From: Hidetoshi Seto <seto.hidetoshi@jp.fujitsu.com>
To: Jamie Lokier <jamie@shareable.org>
Cc: bert hubert <ahu@ds9a.nl>, Andrew Morton <akpm@osdl.org>,
linux-kernel@vger.kernel.org, rusty@rustcorp.com.au,
mingo@elte.hu
Subject: Re: Futex queue_me/get_user ordering
Date: Tue, 16 Nov 2004 17:30:24 +0900 [thread overview]
Message-ID: <4199BAA0.1070608@jp.fujitsu.com> (raw)

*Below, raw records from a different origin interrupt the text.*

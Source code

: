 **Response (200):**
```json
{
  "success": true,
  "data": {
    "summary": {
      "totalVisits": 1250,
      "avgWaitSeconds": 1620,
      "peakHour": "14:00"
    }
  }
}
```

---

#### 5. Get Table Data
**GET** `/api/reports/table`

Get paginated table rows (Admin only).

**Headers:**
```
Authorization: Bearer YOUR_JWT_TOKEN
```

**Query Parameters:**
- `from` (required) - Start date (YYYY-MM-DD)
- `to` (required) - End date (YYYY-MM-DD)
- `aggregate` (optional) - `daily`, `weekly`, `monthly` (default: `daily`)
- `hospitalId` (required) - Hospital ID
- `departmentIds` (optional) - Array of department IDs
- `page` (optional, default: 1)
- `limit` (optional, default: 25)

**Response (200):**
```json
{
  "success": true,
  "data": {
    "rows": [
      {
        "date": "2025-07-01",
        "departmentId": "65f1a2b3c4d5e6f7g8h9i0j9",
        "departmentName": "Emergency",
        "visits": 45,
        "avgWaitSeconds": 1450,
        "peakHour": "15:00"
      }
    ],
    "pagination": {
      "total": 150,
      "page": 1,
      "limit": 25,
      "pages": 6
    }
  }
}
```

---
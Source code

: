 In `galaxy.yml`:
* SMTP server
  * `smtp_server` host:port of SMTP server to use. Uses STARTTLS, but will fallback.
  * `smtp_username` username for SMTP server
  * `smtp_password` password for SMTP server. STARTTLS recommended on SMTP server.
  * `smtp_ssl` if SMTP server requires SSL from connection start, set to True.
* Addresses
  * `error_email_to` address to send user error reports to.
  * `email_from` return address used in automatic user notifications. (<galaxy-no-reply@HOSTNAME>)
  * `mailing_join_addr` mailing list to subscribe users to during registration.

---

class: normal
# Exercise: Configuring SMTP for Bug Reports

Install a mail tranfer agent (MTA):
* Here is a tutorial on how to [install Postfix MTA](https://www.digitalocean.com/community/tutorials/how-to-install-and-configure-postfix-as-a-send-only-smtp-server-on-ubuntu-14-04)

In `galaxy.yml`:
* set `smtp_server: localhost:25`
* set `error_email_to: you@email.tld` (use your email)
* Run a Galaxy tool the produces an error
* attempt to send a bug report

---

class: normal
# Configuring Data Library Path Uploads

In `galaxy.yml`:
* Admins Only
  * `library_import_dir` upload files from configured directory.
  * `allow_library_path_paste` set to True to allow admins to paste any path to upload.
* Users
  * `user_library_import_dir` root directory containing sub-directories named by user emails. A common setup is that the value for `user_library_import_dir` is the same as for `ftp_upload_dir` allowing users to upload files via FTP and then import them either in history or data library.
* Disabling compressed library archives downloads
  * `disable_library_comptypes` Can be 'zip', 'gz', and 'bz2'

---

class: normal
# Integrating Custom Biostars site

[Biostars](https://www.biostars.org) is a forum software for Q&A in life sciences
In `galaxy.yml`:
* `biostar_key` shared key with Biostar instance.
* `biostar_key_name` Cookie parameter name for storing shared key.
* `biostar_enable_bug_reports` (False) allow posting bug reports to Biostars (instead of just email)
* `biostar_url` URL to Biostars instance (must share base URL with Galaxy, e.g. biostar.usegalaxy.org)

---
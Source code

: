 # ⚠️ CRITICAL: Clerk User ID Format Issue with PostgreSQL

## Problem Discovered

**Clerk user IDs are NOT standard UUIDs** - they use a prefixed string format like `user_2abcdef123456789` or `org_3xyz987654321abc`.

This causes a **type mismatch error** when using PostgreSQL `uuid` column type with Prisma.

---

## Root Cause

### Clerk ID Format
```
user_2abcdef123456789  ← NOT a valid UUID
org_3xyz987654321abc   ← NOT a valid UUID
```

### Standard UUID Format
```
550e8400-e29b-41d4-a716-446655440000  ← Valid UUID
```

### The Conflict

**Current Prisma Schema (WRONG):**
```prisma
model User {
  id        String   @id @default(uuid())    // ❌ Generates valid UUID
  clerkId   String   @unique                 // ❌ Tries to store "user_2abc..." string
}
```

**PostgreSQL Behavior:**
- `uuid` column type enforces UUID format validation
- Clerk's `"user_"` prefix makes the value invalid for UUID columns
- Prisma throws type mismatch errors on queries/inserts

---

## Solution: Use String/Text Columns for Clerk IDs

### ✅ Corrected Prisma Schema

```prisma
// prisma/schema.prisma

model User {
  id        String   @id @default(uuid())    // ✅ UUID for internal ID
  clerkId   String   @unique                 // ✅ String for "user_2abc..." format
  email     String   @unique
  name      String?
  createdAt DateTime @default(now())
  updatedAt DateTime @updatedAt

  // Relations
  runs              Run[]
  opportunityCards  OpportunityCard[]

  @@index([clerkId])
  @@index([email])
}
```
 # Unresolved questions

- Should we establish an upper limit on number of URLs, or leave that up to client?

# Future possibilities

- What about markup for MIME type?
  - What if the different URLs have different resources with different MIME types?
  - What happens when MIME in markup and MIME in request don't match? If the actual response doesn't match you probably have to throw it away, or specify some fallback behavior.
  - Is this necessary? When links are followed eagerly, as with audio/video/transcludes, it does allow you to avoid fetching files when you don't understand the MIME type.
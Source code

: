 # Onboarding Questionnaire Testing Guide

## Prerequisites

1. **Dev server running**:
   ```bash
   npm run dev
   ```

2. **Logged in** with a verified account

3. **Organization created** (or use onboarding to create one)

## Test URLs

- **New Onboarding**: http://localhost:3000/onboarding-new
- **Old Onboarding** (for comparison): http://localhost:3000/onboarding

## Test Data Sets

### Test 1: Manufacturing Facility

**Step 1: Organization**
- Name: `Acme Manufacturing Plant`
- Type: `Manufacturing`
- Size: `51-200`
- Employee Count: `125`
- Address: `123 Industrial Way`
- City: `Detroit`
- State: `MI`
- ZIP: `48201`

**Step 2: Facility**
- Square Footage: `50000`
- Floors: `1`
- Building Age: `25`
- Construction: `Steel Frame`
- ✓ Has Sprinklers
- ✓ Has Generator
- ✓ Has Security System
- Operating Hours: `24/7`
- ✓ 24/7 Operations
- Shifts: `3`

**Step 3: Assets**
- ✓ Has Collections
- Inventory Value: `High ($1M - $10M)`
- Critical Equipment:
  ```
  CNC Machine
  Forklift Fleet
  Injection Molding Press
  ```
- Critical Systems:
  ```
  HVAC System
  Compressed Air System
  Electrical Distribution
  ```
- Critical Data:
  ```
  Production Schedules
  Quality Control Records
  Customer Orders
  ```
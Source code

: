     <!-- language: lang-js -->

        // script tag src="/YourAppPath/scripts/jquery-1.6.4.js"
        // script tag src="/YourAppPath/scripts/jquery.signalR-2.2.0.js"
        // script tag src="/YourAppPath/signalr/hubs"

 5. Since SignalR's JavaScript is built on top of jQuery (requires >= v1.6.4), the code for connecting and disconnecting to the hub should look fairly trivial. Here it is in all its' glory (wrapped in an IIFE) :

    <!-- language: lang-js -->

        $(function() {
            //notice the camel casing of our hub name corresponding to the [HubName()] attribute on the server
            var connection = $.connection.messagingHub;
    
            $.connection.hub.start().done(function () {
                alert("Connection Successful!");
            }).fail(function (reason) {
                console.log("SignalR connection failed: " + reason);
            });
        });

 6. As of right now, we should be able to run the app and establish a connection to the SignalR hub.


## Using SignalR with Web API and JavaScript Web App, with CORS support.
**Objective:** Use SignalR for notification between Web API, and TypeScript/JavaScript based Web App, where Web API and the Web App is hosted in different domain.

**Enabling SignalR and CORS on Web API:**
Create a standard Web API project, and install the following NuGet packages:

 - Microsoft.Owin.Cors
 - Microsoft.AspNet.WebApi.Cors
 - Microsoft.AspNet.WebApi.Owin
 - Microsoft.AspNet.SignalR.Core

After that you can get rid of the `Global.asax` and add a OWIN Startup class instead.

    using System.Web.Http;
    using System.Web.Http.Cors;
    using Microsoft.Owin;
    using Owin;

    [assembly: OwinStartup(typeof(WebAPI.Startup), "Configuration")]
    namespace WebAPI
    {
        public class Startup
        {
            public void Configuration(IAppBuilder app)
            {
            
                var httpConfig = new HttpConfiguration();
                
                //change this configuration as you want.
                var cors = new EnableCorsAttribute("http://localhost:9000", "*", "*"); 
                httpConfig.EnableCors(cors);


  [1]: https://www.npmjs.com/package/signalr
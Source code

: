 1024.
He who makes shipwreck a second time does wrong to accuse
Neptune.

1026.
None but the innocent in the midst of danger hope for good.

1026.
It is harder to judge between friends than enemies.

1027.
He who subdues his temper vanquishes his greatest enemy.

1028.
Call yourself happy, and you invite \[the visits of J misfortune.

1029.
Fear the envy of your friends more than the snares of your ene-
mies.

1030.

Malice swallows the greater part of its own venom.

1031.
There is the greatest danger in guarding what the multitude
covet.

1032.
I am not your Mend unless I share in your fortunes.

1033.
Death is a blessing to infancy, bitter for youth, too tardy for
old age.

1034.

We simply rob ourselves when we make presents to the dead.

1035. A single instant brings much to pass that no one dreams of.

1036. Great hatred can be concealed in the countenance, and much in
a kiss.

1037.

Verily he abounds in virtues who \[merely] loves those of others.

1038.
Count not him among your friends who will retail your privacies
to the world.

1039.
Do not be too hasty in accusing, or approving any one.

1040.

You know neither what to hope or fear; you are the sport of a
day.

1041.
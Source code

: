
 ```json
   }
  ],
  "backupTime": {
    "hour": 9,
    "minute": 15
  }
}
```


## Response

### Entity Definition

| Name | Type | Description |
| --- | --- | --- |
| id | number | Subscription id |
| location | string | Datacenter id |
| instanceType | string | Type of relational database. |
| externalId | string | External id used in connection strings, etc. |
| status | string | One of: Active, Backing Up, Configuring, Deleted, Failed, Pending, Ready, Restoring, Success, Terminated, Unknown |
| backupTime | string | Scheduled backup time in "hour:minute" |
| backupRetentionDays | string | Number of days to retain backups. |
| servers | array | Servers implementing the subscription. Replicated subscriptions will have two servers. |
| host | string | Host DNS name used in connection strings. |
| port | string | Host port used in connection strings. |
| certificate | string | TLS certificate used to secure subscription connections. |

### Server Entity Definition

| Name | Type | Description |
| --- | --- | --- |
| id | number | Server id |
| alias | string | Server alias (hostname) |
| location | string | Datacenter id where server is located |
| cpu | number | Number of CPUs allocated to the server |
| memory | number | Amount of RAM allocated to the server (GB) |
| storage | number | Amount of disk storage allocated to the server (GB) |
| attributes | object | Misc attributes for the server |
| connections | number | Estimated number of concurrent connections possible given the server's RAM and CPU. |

In-Reply-To: <20041115141247.GC25502@mail.shareable.org>
OMG... Wait, wait... Don't do anything.
I have to deeply apologize to all for my mistake.
If my understanding is correct, this bug is "2.4 futex"(RHEL3) *SPECIFIC*!!
I had swallow the story that 2.6 futex has the same problem...
So I realize that 2.6 futex never behave:
>> "returns 0 if the futex was not equal to the expected value, but
>> the process was woken by a FUTEX_WAKE call."
Update of manpage is now unnecessary, I think.
#
First of all, I would appreciate if you could read my old post:
"Kernel bug in futex_wait, cause application hang with NPTL"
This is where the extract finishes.